The first hypotheses Hansen discusses are historical views. China and with it Chinese philosophy developed in a relative isolation. Early Chinese writings were created for ritualistic purposes. These rituals were performed to receive guidance form deceased ancestors. According to Hansen, this focus on guidance remains prevalent in Chinese philosophy. Furthermore, early Chinese philosophy develops in the warring states period, meaning there is a strong emphasis on change.
Hansen then moves on to discuss linguistic interpretations for the prevalence of Dao.
The Chinese written language is believed by some to have started as a pictographic language.
There is a widespread debate on whether this is true or not.
Hansen argues against participating in this debate.
He claims that we should just recognize that Chinese characters directly carry meaning.
These meaning carrying characters have been used in many different languages.

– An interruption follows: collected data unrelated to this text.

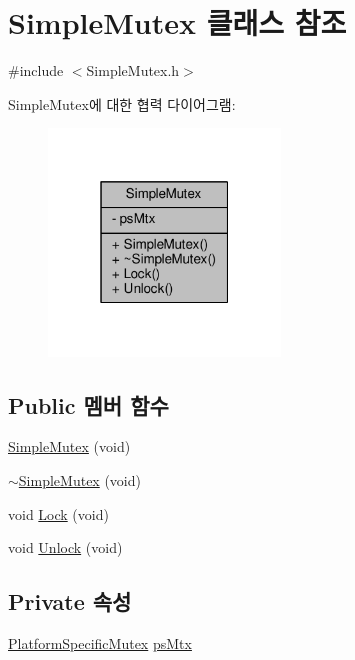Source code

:\hypertarget{class_simple_mutex}{}\section{Simple\+Mutex 클래스 참조}
\label{class_simple_mutex}


{\ttfamily \#include $<$Simple\+Mutex.\+h$>$}



Simple\+Mutex에 대한 협력 다이어그램\+:
\nopagebreak
\begin{figure}[H]
\begin{center}
\leavevmode
\includegraphics[width=175pt]{class_simple_mutex__coll__graph}
\end{center}
\end{figure}
\subsection*{Public 멤버 함수}
\begin{DoxyCompactItemize}
\item 
\hyperlink{class_simple_mutex_ab64b9a57850abc87bbb583da95945d9d}{Simple\+Mutex} (void)
\item 
\hyperlink{class_simple_mutex_a1a4028467473599b2c3547f89056cec8}{$\sim$\+Simple\+Mutex} (void)
\item 
void \hyperlink{class_simple_mutex_aaf4421ed012f07118fb821fee61ed047}{Lock} (void)
\item 
void \hyperlink{class_simple_mutex_a1858afc83c216d0a817833e7cf040452}{Unlock} (void)
\end{DoxyCompactItemize}
\subsection*{Private 속성}
\begin{DoxyCompactItemize}
\item 
\hyperlink{_platform_specific_functions__c_8h_a4b99a1885729c2c2ad1c4ae77a43a7ad}{Platform\+Specific\+Mutex} \hyperlink{class_simple_mutex_a2d8e2215b7f2fde314c24c25b79c466b}{ps\+Mtx}
\end{DoxyCompactItemize}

The mastery of these languages involves only pattern recognition.
This results in a wildly different philosophy of language when compared to philosophy done in Alphabetic languages.
Primarily, there is little focus on how we comprehend language in Chinese philosophy.
Furthermore, as spoken languages, Chinese languages have a strong emphasis on tone. These tones also carry meaning directly in contrast to Indo-European languages.
Another mediator of language is work order. Chinese languages do not have complex morphology, therefore the function of a certain word is determined only by its position in a sentence.
Lastly, Indo-European languages make a distinction between mass- and count-nouns (EG. Water or Horse respectively). This distinction, according to Hansen, leads to a philosophy in which reality has multiple different structures. These forms of ontology are absent from Chinese thought where the mass- count-noun distinction does not exist.